Raj Bhavan is the official residence of the governor of West Bengal, located in Kolkata, the capital of the Indian state of West Bengal. Built in 1803, it was known as Government House before Indian independence.

After the transfer of power from the East India Company to the British Crown in 1858, it became the official residence of the Viceroy of India, moving here from the Belvedere Estate. With the shifting of the British Indian capital from then Calcutta to Delhi in 1911, it became the official residence of Lieutenant Governor of Bengal. Since independence in 1947 it serves as the official residence of the Governor of West Bengal and came to be known as the Raj Bhavan, a name it shares with the official residences of other states' governors.

History

In the early nineteenth century Calcutta (Kolkata) was at the height of its golden age. Known as the City of Palaces or St. Petersburg of the East, Calcutta was the richest, largest and the most elegant colonial cities of India. It was during this time that one of Calcutta's finest colonial structures, Government House (later Raj Bhavan), was constructed.

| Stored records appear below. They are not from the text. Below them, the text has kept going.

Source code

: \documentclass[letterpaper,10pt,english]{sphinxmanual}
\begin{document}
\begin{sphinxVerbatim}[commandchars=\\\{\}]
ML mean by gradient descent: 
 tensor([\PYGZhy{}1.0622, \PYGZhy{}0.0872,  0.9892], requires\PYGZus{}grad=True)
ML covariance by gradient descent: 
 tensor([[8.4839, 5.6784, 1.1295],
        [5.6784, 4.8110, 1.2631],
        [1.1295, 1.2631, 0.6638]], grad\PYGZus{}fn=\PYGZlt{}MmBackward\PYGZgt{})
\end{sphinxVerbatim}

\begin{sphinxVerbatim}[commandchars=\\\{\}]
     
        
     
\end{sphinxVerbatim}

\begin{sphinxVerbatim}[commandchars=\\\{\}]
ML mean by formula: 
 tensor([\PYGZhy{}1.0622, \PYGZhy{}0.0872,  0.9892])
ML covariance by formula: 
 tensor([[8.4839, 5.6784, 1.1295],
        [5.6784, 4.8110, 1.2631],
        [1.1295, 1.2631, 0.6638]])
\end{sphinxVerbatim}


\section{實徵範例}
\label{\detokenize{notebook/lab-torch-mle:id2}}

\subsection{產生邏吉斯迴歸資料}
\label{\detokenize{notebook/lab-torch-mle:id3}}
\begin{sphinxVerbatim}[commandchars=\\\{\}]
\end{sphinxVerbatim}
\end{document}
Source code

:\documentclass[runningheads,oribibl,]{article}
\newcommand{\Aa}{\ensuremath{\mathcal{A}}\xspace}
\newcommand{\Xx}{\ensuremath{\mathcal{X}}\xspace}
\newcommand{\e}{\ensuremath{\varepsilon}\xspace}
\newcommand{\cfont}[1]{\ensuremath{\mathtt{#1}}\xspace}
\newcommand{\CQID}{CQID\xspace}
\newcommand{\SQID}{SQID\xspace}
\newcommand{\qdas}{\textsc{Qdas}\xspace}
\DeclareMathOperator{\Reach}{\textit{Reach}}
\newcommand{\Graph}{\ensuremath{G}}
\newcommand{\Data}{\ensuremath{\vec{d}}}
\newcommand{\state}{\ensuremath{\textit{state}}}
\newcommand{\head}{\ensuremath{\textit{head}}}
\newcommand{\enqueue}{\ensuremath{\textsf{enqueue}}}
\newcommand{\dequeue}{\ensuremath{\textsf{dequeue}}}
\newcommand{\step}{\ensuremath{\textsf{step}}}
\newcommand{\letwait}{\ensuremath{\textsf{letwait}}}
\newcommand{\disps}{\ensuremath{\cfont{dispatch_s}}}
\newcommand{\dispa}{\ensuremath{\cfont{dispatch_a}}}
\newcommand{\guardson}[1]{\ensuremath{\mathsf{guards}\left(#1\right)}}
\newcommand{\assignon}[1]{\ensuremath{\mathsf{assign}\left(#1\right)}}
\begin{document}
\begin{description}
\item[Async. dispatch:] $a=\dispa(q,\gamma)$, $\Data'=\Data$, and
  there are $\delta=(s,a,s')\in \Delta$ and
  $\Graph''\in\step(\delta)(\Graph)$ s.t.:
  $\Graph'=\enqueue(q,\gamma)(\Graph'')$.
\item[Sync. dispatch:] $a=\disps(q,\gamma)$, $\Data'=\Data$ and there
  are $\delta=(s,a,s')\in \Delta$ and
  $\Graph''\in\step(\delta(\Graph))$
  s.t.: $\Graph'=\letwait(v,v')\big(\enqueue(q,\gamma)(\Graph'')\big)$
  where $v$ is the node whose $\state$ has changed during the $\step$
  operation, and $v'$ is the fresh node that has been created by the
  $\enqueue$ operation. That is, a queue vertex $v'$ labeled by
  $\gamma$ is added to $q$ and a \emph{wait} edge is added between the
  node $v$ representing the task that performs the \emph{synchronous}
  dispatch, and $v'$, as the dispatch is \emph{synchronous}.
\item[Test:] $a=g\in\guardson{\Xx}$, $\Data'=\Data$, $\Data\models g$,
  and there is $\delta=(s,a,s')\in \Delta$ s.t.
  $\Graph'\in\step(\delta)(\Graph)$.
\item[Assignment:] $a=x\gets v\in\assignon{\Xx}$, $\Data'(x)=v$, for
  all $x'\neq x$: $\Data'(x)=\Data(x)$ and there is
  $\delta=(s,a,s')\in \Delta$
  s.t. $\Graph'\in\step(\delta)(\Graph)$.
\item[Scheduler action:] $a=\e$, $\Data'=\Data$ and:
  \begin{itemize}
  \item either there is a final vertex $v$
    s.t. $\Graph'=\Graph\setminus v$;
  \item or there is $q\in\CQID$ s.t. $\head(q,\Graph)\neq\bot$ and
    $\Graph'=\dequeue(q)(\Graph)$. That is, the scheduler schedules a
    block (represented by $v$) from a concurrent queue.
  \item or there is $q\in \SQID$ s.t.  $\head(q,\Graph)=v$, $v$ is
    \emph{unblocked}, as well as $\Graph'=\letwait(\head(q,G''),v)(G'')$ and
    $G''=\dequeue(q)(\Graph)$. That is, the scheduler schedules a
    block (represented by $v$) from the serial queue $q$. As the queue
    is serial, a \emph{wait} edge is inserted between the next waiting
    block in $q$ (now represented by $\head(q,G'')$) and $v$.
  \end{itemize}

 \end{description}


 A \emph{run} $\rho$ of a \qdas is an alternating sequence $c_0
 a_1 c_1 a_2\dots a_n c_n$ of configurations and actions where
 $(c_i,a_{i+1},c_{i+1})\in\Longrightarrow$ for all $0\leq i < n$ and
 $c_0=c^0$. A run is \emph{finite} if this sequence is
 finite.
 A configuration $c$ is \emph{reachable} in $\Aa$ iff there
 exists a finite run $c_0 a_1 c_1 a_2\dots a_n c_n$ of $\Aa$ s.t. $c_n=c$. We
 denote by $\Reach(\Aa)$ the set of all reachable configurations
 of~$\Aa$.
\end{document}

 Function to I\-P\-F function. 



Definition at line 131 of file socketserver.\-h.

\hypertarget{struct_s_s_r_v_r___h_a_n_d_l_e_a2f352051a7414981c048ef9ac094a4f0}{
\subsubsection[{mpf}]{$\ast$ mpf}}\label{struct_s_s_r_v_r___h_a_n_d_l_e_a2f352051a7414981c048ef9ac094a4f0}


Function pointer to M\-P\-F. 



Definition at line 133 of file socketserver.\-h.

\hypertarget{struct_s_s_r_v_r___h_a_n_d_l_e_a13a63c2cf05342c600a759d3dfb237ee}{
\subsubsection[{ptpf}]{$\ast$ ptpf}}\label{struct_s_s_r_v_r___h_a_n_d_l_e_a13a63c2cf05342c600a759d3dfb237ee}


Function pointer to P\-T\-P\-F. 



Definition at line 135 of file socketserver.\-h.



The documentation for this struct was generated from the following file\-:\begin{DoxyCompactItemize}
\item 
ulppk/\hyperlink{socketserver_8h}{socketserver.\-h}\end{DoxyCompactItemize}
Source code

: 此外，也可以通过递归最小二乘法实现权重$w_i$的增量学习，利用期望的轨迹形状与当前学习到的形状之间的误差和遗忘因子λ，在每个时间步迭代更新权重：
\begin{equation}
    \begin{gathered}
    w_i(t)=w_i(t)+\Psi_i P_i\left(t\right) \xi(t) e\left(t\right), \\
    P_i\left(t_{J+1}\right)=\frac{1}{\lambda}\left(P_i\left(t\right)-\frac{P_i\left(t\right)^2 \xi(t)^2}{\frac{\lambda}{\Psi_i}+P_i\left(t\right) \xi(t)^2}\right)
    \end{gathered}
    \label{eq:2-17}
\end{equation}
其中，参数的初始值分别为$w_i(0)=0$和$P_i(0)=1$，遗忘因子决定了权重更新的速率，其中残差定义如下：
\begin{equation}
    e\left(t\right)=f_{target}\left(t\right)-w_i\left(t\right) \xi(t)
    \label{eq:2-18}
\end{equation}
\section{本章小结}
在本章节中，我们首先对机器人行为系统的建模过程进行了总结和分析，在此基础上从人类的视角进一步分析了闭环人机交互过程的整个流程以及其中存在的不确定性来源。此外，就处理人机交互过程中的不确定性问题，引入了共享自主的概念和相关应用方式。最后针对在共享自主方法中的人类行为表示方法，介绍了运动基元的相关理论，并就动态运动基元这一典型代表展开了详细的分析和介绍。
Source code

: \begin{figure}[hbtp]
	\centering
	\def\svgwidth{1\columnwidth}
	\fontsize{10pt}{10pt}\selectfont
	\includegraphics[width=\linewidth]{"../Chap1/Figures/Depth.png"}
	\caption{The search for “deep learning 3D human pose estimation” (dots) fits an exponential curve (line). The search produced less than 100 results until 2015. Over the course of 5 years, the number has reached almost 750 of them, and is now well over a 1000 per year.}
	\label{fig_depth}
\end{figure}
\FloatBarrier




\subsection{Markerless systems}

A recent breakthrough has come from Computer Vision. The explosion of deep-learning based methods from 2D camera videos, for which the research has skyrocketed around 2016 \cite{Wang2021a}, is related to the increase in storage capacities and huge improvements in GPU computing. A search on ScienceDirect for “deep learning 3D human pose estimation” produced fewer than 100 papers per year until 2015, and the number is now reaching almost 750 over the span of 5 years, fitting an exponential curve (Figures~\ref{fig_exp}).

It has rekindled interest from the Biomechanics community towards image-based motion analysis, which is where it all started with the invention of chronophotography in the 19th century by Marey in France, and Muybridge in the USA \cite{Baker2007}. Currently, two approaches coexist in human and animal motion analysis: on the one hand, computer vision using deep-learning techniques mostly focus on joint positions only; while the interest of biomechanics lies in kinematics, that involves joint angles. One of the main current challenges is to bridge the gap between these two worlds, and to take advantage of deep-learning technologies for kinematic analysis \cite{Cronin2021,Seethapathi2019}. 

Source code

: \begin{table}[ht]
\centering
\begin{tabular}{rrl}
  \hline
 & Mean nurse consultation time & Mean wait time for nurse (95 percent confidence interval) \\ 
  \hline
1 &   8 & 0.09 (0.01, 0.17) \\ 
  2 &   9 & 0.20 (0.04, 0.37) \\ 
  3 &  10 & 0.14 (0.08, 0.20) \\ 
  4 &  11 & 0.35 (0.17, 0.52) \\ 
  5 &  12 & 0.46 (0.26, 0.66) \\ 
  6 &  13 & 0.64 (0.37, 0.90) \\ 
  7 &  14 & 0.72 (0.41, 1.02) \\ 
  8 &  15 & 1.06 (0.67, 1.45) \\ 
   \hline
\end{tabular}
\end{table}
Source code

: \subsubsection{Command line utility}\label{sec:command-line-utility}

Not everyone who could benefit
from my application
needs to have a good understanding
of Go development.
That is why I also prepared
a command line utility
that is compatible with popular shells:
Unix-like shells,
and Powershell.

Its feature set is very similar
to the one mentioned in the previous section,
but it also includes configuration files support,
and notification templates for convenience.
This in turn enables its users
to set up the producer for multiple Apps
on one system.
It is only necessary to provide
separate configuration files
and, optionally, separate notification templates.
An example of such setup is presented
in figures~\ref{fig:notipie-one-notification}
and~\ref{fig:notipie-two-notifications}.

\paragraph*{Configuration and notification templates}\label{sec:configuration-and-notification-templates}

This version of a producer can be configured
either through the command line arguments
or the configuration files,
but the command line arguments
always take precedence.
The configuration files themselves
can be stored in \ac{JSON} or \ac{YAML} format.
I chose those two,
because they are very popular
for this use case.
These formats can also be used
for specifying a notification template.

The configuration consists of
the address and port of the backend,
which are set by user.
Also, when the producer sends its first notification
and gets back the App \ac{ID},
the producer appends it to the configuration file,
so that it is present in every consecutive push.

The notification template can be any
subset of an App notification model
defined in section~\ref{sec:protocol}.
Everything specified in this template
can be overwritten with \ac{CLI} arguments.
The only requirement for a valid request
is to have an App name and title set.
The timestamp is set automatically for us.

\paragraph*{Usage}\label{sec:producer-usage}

Before 1799, the Governor-General resided in a rented house, called Buckingham House, located in the same location. The land belonged to Mohammad Reza Khan, a Nawab of Chitpur. It was in 1799 that the then Governor-General of India, The 1st Marquess Wellesley, took the initiative of building a palace, because he believed that India should be ruled from a palace and not from a country house.  Lord Wellesley wanted to make a statement to the imperial authority and power and so the building was done on a grand scale.

After four years' construction it was completed at a colossal cost of £63,291 (about £3.8 million in today's estimate). Wellesley was charged for misusing of East India Company’s fund and was finally recalled back to England in 1805. Although Wellesley lost his job, he does have the credit of giving Kolkata one of its finest colonial mansions.

In 1892, the Otis Elevator Company installed the first elevator in India at the Raj Bhavan.

Architecture

Designed by Capt. Charles Wyatt and on the lines of the Curzon’s family mansion of the Kedleston Hall of Derbyshire, the Raj Bhavan follows a Neoclassical style with distinct Baroque overtones. In a strange coincidence, a 100 years after its construction started, the most illustrious son of the Curzon family, George Nathaniel Curzon came to occupy the Raj Bhavan as the Viceroy of India. Lord Curzon described the Government House as “without doubt the finest Government House occupied by the representative of any Sovereign or Government in the world.”

Since the days of Lord Wellesley the Raj Bhavan had undergone several changes. In 1860s the Viceroy Lord Elgin added the metallic Dome. Lord Curzon brought electricity and lift (popularly known as the ‘Bird Cage Lift”) to Raj Bhavan. The tiny ornamentally designed  “Bird Cage Lift” operates to this day.

The plan comprises a central core with four radiating wings. The state rooms located in the central core are accessed from the outside by a flight of grand steps on the north. On the south is another portico surmounted by a colonnaded verandah with a dome above. The four wings accommodate the various offices and residential quarters along with four sets of staircases. The plan of the wings allows for a great deal of natural ventilation in the spaces while also permitting views across the gardens. The entire compound is surrounded by a balustraded wall with a grand arched gateways.

The Raj Bhavan covers an area of  and is surrounded by a compound of . The Raj Bhavan has six gateways, one each on the north and south and two each on the east and west. The four gates on the east and west have grand archways topped with lions, while the minor archways on the side are topped with sphinxes.

The best view of the Raj Bhavan is obtained from the North Gate, which also serves as the main gate. A long walk past a decorated Chinese cannon leads to a flight of stairs to the portico crowned with the triangular pediment supported by six ionic pillars.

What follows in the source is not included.